◆ Saved entries:
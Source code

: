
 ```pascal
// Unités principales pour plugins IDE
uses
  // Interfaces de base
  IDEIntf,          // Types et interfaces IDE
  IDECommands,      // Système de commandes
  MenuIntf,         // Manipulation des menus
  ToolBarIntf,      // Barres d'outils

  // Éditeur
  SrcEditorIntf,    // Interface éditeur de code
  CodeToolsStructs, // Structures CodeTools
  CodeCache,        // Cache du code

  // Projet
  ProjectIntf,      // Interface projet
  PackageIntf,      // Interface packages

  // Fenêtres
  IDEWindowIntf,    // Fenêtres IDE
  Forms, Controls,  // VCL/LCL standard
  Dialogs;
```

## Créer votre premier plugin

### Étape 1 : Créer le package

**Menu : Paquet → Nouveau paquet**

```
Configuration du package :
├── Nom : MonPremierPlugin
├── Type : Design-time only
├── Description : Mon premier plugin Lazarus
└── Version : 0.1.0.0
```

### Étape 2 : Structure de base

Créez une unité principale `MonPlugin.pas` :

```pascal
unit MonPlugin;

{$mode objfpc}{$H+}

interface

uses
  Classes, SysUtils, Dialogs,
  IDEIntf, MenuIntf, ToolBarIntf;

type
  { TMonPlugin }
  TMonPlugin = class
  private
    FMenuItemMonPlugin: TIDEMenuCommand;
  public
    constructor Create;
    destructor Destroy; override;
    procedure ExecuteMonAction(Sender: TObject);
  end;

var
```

◆ Task brief:
All lines in the records above with "Créer" need to be found and copied.

◆ Solution to this task:
## Créer votre premier plugin
### Étape 1 : Créer le package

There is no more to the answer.